DIRECTIONS.
Scan the listing below. Report each line that includes "mathrm".

DATA FOR PROCESSING.
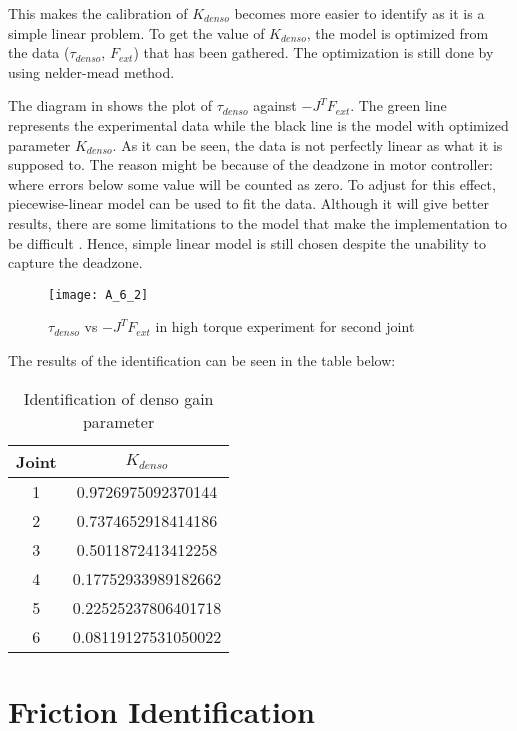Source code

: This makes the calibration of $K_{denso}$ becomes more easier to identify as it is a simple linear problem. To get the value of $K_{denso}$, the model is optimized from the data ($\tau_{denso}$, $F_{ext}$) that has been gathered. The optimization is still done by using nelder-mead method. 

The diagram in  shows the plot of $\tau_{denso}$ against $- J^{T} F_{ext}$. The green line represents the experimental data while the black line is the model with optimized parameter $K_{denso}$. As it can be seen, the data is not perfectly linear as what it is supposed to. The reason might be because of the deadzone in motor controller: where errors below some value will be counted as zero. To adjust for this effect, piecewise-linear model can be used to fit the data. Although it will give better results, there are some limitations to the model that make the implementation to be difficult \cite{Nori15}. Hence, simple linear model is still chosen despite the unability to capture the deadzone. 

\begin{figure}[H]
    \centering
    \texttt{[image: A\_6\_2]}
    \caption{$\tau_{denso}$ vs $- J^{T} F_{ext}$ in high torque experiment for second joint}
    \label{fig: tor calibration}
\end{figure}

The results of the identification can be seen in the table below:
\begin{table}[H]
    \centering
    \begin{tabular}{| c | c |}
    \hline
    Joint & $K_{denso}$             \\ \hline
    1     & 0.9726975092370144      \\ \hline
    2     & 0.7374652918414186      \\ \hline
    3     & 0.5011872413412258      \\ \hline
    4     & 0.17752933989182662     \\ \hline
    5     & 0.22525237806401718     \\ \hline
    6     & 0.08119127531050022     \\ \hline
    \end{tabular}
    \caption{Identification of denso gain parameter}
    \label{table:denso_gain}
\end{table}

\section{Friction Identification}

--

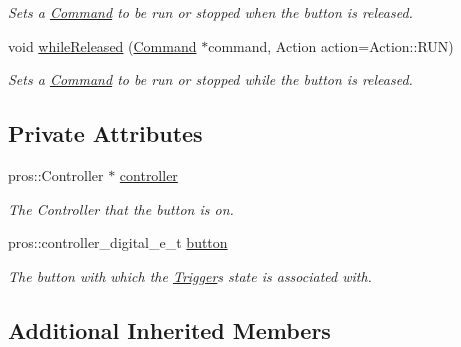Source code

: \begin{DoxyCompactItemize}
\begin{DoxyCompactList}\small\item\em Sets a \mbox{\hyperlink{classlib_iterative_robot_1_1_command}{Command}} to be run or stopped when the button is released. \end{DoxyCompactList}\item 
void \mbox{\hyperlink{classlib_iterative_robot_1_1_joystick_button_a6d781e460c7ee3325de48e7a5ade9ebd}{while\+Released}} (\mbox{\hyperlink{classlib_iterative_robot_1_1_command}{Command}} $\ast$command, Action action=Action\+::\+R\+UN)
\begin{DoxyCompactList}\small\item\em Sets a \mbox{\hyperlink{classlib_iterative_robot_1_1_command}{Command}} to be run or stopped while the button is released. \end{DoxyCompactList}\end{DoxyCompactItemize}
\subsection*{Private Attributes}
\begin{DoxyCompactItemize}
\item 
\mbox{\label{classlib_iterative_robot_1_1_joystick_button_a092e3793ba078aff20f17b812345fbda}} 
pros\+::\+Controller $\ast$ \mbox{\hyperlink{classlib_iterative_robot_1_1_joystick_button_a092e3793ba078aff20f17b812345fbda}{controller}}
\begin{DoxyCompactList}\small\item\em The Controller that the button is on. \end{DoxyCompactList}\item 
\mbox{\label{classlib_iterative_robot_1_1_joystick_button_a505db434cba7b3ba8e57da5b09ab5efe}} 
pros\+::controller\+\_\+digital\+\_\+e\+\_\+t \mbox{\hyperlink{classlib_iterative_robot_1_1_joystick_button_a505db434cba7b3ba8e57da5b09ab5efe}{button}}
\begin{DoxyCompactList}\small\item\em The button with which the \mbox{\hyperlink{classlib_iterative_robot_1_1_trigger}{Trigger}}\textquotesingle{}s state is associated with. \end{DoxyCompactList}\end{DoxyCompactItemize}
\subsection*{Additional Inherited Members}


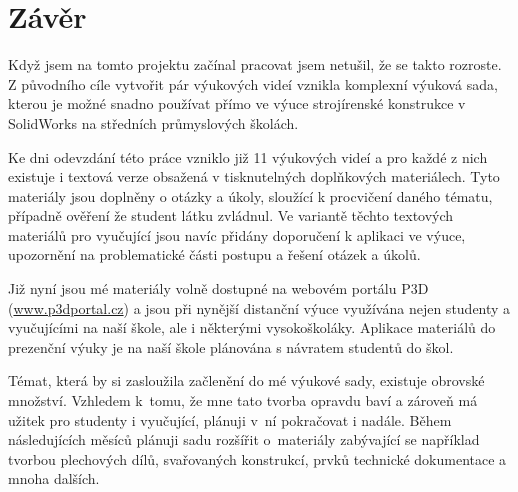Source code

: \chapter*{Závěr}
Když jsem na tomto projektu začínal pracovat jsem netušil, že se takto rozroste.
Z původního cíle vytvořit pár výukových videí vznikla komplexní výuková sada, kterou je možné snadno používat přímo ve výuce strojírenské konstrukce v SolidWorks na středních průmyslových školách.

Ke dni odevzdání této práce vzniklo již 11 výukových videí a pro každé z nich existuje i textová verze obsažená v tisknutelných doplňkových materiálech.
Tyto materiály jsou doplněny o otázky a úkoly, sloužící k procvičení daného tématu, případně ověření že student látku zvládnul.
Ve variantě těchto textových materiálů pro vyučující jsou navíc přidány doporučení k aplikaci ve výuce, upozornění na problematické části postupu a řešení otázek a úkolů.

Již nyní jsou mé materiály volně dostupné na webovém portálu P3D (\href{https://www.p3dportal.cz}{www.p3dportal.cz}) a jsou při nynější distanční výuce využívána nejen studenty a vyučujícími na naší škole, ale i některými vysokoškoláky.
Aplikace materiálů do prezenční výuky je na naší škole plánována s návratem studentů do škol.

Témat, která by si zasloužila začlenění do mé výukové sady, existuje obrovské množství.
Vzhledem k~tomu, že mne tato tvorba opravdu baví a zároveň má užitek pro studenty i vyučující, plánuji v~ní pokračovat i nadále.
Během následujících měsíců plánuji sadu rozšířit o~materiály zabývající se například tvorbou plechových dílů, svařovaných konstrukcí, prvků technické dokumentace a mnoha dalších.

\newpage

* * *

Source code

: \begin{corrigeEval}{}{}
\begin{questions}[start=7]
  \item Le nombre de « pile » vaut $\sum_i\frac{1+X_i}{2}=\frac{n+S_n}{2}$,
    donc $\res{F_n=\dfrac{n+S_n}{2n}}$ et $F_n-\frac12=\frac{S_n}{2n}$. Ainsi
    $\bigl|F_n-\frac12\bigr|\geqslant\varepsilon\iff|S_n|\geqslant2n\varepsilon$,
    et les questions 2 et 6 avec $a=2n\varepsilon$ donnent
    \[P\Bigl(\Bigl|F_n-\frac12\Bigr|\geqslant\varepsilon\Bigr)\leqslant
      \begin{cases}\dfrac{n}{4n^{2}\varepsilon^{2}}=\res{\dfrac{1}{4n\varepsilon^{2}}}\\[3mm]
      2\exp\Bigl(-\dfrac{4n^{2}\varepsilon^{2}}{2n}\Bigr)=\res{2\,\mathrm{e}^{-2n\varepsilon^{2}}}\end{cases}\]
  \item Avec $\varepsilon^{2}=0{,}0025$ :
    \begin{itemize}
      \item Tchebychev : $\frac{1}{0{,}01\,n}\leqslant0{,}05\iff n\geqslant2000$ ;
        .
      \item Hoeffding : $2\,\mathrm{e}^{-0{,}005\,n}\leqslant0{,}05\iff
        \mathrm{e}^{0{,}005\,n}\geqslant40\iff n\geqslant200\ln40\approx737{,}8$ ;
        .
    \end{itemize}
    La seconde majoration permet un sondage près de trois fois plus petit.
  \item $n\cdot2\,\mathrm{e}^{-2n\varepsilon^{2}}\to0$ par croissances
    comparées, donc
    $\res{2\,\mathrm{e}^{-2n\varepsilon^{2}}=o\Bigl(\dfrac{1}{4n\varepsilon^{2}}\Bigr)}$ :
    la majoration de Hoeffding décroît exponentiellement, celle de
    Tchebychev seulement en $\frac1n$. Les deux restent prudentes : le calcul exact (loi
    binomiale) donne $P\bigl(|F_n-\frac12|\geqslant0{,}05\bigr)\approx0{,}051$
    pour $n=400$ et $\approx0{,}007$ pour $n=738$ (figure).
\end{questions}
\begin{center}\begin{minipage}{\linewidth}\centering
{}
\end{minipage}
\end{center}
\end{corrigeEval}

ANSWER FOR THE TASK.
      2\exp\Bigl(-\dfrac{4n^{2}\varepsilon^{2}}{2n}\Bigr)=\res{2\,\mathrm{e}^{-2n\varepsilon^{2}}}\end{cases}\]
      \item Hoeffding : $2\,\mathrm{e}^{-0{,}005\,n}\leqslant0{,}05\iff
        \mathrm{e}^{0{,}005\,n}\geqslant40\iff n\geqslant200\ln40\approx737{,}8$ ;
  \item $n\cdot2\,\mathrm{e}^{-2n\varepsilon^{2}}\to0$ par croissances
    $\res{2\,\mathrm{e}^{-2n\varepsilon^{2}}=o\Bigl(\dfrac{1}{4n\varepsilon^{2}}\Bigr)}$ :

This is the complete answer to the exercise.